Be its beginning in a matter of daring or of jest, by mistake or with deliberation, the act of passing, and in respect to racial identity, is not unique to the United States. But, with a relatively young history so defined by slavery and migration, it is the place that has long provided the most fertile ground from which to spring complex narratives of personhood – and to feed a hungry national imagination. And it is within this context, that Brit Bennett’s best-selling novel of last year The Vanishing Half finds its place. 

“The Vanishing Half” pub. Random House (2020)

The title hints at where this novel may take the reader. Brit Bennett’s protagonists are the Vigne twins, Desiree and Stella. Twins are oft sought subjects in many branches of scientific research; for reasons that are as obvious as they are many. And most especially so should they be separated at birth; growing up under disparate socio-economic conditions, a nature versus nurture debate would be the consequence. However, as a fictional narrative device, twins with all their particular character attributes have been surprisingly neglected.

Bennett gifts us such a literary pair. Desiree and Stella, are not separated early in their lives, and so not the best fit for scientific experiment; in fact, they grow up together in small town Louisiana of the 1940s and 50s, intimately bound in one another’s shadow and shared experience, both bearing the trauma of witnessing as children the lynching of their father, wanting only to escape the cruel hand dealt to their mother. And, what a peculiar small town this Mallard is! Populated, and most deliberately so, by “coloured” folk determined to get less so as generations pass, and the home-town twins a shining example of do-it-yourself social engineering.  A different sort of experiment. (I can’t help but wonder whether such a place as Mallard ever really existed, but it could be an imagined “coloured” – and uppity – version of Zora Neale Hurston’s Florida town of Eatonville in Their Eyes Were Watching God, which was inhabited and governed by Black people, and based on the real Eatonville that was the childhood home of Hurston. To digress: Now that is a novel I love, and must say something about sometime soon!)

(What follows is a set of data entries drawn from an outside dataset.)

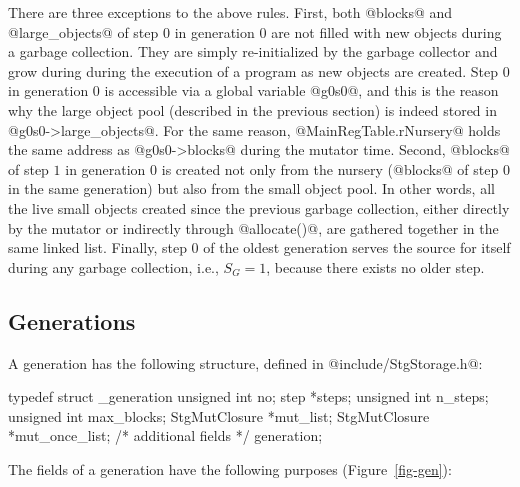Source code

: \documentclass{article}
\begin{document}
There are three exceptions to the above rules. 
First, both @blocks@ and @large_objects@ of
step $0$ in generation $0$ are not filled with new objects during a garbage 
collection. 
They are simply re-initialized by the garbage collector and 
grow during during the execution of a program as new objects are
created.
Step $0$ in generation $0$ is accessible via a global variable @g0s0@, 
and this is the reason why the large object pool (described in the previous 
section) is indeed stored in @g0s0->large_objects@. 
For the same reason, @MainRegTable.rNursery@ holds the same address as 
@g0s0->blocks@ during the mutator time.
Second, @blocks@ of step $1$ in generation $0$ is created not only from
the nursery (@blocks@ of step $0$ in the same generation) but also from the 
small object pool. In other words, all the live small objects created since
the previous garbage collection, either directly by the mutator or indirectly
through @allocate()@, are gathered together in the same linked list.
Finally, step $0$ of the oldest generation serves the source for itself during
any garbage collection, i.e., $S_G = 1$, because there exists no older step.

\subsection{Generations}

A generation has the following structure, defined in 
@include/StgStorage.h@:

\begin{code}
typedef struct _generation {
  unsigned int no;
  step *steps;
  unsigned int n_steps;
  unsigned int max_blocks;
  StgMutClosure *mut_list;
  StgMutClosure *mut_once_list;
  /* additional fields */
} generation;
\end{code}

The fields of a generation have the following purposes (Figure~\ref{fig-gen}):
\end{document}
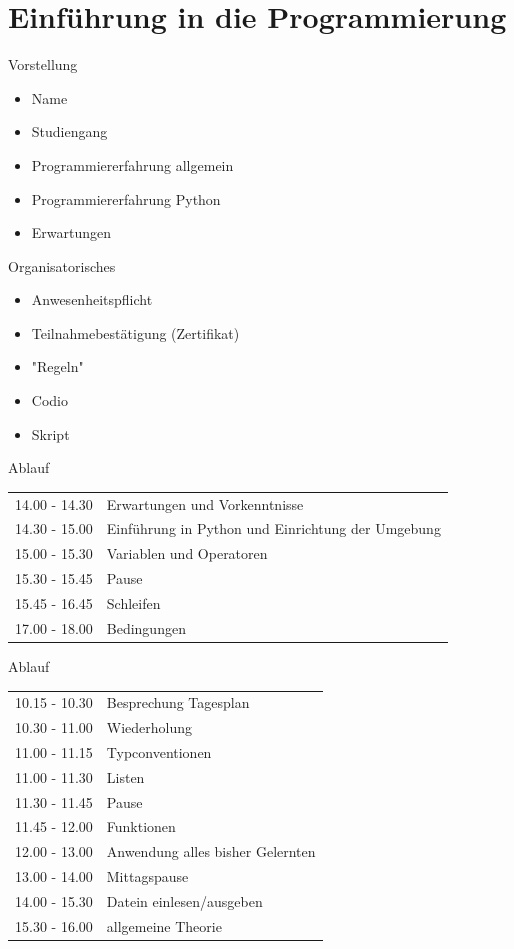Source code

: \section{Einführung in die Programmierung}

\begin{frame}{Vorstellung}
\begin{itemize}
	\item Name
	\item Studiengang 
	\item Programmiererfahrung allgemein
	\item Programmiererfahrung Python
	\item Erwartungen
\end{itemize}
\end{frame}

\begin{frame}{Organisatorisches}
    \begin{itemize}
        \item Anwesenheitspflicht
        \item Teilnahmebestätigung (Zertifikat)
        \item "Regeln"
        \item Codio
        \item Skript
    \end{itemize}
\end{frame}

\begin{frame}{Ablauf}
\begin{tabular}{ l l }
	14.00 - 14.30 & Erwartungen und Vorkenntnisse\\
	14.30 - 15.00 & Einführung in Python und Einrichtung der Umgebung \\
	15.00 - 15.30 & Variablen und Operatoren\\
	15.30 - 15.45 & Pause \\
	15.45 - 16.45 & Schleifen \\
	17.00 - 18.00 & Bedingungen\\
	
\end{tabular}
\end{frame}

\begin{frame}{Ablauf}

\begin{tabular}{ l l }
	10.15 - 10.30 & Besprechung Tagesplan\\
	10.30 - 11.00 & Wiederholung \\
	11.00 - 11.15 & Typconventionen\\
	11.00 - 11.30 & Listen \\
	11.30 - 11.45 & Pause\\
	11.45 - 12.00 & Funktionen\\
	12.00 - 13.00 & Anwendung alles bisher Gelernten\\
	13.00 - 14.00 & Mittagspause\\
	14.00 - 15.30 & Datein einlesen/ausgeben\\
	15.30 - 16.00 & allgemeine Theorie\\
	
\end{tabular}
\end{frame}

Still together as teenagers, and on not much more than a whim, the girls flee their suffocating nest to the city of New Orleans. And, in search of what? Freedom, perhaps. Perhaps, not explicitly that for which their forbears had yearned for and fought for, but some how akin. As alike these light skinned pair physically, so different are they in temperament, but circumstances and chance then determine their fate – and that they will not share, for their ways now part. For the serious, reticent Stella it will mean leaving behind her very self; choosing instead a path paved with deceit, and for Desiree, in youth the so much more adventurous of the two, there will be only some years of adventure – ending badly, and back in Mallard. But both will bring forth a new generation; daughters who must make their own choices, but each burdened with those made by their mothers.